%%

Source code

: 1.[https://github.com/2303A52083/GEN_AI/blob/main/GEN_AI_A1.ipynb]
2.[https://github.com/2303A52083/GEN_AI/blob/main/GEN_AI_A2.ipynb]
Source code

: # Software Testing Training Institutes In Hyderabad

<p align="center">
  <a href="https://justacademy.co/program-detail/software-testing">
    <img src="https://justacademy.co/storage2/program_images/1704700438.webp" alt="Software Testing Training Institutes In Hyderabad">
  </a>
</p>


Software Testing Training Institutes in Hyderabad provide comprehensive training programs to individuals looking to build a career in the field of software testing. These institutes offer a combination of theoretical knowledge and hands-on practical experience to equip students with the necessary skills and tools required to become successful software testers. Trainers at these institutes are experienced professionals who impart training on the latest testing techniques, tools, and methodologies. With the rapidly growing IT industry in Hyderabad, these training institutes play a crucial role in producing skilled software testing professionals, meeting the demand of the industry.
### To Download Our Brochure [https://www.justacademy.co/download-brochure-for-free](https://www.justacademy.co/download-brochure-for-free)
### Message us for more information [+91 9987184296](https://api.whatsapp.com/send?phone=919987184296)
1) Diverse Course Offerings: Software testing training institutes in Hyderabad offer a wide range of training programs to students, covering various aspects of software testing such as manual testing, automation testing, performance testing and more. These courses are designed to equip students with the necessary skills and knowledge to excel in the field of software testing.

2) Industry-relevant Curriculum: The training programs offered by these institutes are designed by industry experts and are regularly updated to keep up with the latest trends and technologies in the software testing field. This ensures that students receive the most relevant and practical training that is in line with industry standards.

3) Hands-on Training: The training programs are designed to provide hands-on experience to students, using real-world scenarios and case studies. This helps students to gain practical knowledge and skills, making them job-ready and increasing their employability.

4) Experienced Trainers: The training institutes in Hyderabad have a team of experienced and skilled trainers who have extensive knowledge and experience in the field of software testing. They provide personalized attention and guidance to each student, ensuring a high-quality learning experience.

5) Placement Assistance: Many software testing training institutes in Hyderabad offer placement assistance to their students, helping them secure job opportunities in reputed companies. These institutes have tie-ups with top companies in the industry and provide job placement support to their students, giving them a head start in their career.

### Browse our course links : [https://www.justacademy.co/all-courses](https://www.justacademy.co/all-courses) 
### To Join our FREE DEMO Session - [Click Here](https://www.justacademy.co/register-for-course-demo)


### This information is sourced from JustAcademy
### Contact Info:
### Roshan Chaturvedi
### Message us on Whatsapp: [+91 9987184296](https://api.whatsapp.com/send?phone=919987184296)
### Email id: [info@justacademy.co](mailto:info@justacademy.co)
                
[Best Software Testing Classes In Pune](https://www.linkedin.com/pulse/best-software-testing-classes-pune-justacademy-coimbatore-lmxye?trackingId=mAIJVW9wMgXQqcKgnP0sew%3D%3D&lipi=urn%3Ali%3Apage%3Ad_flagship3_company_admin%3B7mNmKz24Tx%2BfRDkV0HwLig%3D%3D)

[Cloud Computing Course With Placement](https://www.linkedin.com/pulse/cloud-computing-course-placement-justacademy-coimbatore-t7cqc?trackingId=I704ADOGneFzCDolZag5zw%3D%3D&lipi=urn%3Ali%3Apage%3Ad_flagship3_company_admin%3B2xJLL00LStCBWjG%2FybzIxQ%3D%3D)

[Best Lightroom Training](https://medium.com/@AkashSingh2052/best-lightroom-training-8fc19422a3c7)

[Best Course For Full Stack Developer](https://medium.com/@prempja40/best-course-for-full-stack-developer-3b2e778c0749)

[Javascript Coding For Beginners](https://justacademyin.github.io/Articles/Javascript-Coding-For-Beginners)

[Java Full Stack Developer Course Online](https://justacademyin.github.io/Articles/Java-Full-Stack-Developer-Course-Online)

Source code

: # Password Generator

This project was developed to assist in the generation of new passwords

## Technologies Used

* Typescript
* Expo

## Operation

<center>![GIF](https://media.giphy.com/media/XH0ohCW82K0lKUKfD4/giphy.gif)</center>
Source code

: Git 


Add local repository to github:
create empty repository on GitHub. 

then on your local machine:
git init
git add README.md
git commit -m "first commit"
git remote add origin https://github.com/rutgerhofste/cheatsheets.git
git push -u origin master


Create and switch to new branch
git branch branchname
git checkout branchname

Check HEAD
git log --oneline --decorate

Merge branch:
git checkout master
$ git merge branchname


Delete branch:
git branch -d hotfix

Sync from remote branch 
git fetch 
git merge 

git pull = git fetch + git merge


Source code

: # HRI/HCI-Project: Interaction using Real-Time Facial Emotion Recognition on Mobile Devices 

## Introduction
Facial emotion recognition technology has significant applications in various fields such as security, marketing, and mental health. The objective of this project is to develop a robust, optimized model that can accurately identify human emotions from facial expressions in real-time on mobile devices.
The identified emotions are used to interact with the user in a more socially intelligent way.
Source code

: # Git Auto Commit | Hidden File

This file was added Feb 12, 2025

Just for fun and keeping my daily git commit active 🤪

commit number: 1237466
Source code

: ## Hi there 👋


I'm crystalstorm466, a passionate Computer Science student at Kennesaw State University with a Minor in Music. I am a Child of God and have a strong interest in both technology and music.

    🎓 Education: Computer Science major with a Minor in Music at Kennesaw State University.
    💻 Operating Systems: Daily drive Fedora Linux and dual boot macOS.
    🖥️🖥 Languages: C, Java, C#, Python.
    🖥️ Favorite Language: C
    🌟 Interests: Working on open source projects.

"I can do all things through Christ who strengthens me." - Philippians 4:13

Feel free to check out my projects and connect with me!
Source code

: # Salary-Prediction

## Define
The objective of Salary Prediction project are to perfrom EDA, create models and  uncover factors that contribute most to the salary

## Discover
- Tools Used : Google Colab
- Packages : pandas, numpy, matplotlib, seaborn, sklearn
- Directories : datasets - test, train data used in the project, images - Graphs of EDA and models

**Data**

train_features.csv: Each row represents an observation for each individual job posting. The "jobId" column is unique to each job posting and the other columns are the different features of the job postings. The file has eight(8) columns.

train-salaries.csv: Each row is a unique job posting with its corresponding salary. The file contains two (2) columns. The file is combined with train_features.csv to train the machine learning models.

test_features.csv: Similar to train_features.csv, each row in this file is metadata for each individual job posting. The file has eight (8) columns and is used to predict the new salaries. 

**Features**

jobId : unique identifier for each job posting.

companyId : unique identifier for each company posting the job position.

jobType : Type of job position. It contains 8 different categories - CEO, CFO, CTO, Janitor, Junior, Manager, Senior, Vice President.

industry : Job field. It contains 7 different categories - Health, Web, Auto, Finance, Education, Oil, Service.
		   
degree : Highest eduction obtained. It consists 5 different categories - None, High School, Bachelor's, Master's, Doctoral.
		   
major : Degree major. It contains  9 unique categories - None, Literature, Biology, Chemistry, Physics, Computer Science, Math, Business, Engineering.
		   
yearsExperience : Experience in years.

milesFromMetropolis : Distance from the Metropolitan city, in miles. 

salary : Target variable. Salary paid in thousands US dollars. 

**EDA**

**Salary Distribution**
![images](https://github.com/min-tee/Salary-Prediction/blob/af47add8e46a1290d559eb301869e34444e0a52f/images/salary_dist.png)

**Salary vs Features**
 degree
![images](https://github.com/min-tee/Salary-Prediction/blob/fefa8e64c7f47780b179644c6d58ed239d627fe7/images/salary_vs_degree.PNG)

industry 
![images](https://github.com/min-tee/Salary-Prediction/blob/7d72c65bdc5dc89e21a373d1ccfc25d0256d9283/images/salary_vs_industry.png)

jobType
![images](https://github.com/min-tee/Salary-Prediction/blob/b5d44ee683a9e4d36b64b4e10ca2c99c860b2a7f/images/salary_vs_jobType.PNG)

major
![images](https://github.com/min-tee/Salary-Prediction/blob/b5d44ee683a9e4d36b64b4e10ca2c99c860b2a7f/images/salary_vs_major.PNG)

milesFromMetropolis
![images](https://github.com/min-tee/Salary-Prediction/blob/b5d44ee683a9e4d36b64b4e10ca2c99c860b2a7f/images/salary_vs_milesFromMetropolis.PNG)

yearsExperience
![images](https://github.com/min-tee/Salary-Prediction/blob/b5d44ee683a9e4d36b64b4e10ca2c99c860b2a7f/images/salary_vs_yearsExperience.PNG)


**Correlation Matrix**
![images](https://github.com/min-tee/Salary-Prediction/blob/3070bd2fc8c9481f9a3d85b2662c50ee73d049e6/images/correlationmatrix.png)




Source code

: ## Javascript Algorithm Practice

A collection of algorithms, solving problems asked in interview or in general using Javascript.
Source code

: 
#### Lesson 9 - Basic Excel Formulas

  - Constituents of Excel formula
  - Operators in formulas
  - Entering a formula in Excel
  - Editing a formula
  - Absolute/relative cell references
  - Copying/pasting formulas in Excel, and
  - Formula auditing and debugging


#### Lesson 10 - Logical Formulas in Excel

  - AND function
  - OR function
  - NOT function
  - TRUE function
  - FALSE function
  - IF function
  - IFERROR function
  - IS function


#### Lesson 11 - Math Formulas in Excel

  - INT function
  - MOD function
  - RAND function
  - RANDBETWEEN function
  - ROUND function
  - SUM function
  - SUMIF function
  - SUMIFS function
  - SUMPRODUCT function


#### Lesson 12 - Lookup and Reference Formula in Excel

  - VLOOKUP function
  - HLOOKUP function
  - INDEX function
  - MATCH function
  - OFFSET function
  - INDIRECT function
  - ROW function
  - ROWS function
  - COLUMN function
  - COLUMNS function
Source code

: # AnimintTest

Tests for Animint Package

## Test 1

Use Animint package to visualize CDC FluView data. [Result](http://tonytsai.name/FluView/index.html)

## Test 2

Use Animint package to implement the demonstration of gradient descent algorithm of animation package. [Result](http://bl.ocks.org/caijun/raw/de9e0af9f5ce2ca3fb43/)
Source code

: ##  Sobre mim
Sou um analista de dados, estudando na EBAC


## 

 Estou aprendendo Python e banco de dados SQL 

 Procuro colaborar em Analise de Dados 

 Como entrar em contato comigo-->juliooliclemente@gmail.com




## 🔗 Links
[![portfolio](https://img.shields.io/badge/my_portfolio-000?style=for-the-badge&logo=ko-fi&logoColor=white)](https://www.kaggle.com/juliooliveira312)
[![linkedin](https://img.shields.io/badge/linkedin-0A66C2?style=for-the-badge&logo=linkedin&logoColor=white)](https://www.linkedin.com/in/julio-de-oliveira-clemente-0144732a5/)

%%

Say how many lines in the records contain the string "objective", and say nothing else.

# Output of the task
2